**Data excerpts**:
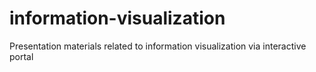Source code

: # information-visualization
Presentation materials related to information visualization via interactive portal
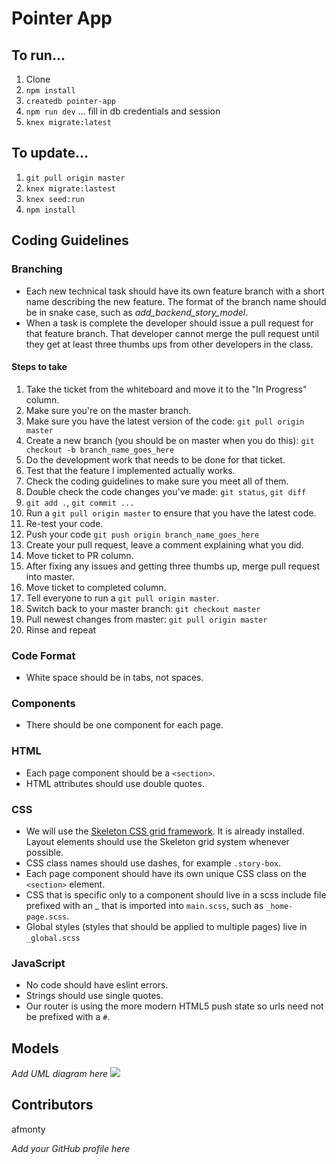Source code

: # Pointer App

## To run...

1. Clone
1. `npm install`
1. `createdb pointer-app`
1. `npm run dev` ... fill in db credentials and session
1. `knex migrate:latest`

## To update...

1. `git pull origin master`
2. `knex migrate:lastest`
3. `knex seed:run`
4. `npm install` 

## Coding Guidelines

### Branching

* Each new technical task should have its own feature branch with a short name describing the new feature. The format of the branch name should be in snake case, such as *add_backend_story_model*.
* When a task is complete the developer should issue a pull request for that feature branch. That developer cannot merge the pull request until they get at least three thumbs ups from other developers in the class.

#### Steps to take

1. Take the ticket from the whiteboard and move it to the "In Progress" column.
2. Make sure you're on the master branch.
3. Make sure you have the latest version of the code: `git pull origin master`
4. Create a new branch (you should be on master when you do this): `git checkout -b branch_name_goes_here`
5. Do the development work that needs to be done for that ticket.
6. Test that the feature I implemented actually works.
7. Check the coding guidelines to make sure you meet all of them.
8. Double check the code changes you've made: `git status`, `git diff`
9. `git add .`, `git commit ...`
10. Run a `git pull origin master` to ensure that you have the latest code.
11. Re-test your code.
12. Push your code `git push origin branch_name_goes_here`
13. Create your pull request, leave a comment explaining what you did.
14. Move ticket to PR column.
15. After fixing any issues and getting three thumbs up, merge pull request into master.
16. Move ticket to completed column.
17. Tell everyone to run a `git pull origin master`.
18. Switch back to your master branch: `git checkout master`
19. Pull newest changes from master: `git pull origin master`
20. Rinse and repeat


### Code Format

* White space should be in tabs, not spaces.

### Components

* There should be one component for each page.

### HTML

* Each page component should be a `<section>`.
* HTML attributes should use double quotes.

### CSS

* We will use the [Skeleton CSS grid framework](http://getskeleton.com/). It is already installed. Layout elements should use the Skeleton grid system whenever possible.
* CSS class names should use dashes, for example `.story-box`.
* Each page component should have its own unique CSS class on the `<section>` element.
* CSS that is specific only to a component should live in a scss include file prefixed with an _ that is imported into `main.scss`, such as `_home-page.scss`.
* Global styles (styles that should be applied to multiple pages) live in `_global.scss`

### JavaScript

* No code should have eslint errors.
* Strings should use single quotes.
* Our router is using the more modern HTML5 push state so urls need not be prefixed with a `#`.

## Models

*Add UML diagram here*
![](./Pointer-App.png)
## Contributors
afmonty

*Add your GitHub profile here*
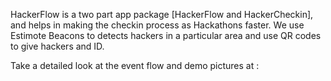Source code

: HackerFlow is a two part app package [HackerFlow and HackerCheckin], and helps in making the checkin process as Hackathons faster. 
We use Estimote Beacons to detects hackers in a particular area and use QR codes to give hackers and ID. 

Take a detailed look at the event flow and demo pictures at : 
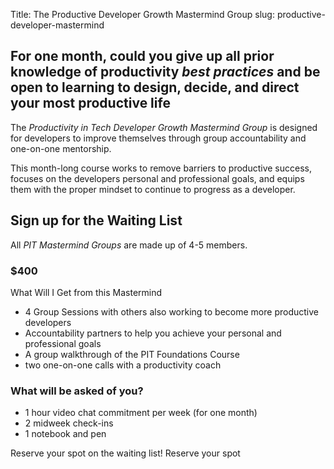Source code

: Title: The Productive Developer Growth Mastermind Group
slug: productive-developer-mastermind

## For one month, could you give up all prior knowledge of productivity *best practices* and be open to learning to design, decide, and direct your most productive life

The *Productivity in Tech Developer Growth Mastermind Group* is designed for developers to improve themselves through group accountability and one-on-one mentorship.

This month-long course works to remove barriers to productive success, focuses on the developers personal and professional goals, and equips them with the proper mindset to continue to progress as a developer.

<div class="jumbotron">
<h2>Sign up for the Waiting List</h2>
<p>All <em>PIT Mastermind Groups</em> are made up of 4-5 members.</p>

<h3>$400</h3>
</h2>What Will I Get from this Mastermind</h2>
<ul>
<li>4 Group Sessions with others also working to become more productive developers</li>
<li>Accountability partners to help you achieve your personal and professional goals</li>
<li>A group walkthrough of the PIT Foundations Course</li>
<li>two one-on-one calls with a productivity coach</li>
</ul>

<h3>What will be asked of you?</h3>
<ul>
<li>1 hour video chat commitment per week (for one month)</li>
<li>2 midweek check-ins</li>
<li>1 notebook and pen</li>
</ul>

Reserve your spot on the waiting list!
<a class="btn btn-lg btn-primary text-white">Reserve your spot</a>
--
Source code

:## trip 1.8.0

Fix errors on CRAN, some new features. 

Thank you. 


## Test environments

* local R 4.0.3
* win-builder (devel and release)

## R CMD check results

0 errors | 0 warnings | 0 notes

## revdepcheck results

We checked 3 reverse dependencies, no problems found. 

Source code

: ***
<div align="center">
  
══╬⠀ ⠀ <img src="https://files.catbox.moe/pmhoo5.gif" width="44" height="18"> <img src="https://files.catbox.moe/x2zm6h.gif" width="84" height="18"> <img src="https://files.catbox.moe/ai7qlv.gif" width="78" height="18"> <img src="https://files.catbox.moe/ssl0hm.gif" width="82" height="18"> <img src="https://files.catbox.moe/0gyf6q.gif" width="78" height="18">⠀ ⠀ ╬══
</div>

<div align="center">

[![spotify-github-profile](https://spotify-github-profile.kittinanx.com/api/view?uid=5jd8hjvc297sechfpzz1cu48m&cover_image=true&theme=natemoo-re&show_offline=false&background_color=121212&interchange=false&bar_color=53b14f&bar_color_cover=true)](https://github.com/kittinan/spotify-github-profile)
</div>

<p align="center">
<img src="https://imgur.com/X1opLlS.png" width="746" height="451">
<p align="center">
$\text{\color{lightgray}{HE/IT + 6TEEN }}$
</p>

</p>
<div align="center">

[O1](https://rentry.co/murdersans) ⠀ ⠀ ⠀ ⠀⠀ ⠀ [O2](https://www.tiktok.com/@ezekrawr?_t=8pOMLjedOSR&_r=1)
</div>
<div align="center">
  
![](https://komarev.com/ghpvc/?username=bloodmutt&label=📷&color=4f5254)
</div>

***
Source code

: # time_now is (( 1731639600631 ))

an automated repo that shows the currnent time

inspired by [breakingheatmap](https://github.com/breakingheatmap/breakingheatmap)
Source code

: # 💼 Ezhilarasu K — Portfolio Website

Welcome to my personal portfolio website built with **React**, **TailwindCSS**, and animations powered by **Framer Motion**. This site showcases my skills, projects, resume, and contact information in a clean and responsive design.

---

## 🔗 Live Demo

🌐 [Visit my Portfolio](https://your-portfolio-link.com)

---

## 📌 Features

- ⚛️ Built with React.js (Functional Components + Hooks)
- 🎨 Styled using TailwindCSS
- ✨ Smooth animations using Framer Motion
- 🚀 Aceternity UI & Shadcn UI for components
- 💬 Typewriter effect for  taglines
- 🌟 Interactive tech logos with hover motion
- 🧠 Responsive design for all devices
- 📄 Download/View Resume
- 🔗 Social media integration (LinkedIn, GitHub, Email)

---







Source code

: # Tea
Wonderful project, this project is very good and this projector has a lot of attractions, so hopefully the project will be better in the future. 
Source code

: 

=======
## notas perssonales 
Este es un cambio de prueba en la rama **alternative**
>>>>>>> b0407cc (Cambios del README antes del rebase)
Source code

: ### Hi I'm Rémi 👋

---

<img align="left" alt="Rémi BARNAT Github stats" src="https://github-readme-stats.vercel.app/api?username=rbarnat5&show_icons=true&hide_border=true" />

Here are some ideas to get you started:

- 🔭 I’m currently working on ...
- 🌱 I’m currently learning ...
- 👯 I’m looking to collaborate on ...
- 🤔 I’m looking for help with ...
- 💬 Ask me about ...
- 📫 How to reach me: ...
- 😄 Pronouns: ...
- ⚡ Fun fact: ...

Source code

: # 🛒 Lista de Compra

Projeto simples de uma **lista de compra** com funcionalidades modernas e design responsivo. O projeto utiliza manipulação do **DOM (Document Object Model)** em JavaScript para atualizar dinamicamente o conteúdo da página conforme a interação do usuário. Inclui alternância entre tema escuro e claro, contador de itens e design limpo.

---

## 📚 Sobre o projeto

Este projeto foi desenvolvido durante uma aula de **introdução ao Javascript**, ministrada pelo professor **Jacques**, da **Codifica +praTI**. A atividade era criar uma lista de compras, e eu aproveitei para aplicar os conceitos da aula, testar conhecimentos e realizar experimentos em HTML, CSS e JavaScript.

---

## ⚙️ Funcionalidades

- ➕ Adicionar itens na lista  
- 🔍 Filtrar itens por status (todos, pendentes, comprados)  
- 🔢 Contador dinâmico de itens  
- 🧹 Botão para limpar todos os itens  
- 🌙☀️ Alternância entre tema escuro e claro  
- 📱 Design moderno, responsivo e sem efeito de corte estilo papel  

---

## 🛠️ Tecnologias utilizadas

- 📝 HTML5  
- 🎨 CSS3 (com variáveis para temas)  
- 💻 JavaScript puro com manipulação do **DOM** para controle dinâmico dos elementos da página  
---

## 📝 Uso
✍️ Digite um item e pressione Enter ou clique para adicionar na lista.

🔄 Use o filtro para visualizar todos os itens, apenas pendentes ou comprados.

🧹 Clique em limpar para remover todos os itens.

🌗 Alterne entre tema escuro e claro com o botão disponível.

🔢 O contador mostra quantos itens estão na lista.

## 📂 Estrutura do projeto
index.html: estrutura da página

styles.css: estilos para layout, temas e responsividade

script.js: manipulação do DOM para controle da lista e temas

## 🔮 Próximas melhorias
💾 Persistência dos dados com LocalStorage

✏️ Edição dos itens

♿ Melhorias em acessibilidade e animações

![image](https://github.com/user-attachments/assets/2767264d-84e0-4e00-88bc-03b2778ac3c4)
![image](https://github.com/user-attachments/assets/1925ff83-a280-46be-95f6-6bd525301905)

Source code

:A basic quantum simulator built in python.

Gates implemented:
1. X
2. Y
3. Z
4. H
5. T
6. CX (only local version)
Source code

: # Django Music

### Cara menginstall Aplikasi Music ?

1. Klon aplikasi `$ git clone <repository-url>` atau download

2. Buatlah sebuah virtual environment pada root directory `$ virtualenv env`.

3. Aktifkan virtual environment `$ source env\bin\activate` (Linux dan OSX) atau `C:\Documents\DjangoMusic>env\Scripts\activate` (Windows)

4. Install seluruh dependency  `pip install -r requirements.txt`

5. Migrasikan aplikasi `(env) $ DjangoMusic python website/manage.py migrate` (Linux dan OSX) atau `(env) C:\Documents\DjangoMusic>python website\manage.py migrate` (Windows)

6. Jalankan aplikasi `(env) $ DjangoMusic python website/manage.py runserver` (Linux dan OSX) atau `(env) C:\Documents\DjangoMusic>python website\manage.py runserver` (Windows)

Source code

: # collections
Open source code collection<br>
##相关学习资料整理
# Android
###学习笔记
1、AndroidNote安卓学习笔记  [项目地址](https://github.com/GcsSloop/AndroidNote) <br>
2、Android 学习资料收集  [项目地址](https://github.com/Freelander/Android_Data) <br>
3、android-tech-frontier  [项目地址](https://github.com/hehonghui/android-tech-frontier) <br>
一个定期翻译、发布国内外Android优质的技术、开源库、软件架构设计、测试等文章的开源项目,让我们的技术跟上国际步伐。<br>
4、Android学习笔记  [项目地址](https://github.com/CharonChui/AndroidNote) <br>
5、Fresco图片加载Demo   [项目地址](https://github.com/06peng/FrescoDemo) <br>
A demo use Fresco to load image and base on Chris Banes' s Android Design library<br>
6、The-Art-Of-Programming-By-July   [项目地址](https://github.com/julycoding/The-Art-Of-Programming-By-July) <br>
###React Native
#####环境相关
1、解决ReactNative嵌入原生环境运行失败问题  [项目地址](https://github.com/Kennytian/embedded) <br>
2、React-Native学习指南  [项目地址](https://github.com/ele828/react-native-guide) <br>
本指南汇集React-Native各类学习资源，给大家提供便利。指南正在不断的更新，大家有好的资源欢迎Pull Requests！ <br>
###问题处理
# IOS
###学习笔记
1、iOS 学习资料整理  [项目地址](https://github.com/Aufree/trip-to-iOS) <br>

**Problem details**:
Your copy should hold only the lines above from the one containing "16. Move ticket to completed column." through the one containing "The *Productivity in", exactly as written and free of pictures.

**Written solution**:
16. Move ticket to completed column.
17. Tell everyone to run a `git pull origin master`.
18. Switch back to your master branch: `git checkout master`
19. Pull newest changes from master: `git pull origin master`
20. Rinse and repeat


### Code Format

* White space should be in tabs, not spaces.

### Components

* There should be one component for each page.

### HTML

* Each page component should be a `<section>`.
* HTML attributes should use double quotes.

### CSS

* We will use the [Skeleton CSS grid framework](http://getskeleton.com/). It is already installed. Layout elements should use the Skeleton grid system whenever possible.
* CSS class names should use dashes, for example `.story-box`.
* Each page component should have its own unique CSS class on the `<section>` element.
* CSS that is specific only to a component should live in a scss include file prefixed with an _ that is imported into `main.scss`, such as `_home-page.scss`.
* Global styles (styles that should be applied to multiple pages) live in `_global.scss`

### JavaScript

* No code should have eslint errors.
* Strings should use single quotes.
* Our router is using the more modern HTML5 push state so urls need not be prefixed with a `#`.

## Models

*Add UML diagram here*
![](./Pointer-App.png)
## Contributors
afmonty

*Add your GitHub profile here*
Source code

: HackerFlow is a two part app package [HackerFlow and HackerCheckin], and helps in making the checkin process as Hackathons faster. 
We use Estimote Beacons to detects hackers in a particular area and use QR codes to give hackers and ID. 

Take a detailed look at the event flow and demo pictures at : 
Source code

: Title: The Productive Developer Growth Mastermind Group
slug: productive-developer-mastermind

## For one month, could you give up all prior knowledge of productivity *best practices* and be open to learning to design, decide, and direct your most productive life

The *Productivity in Tech Developer Growth Mastermind Group* is designed for developers to improve themselves through group accountability and one-on-one mentorship.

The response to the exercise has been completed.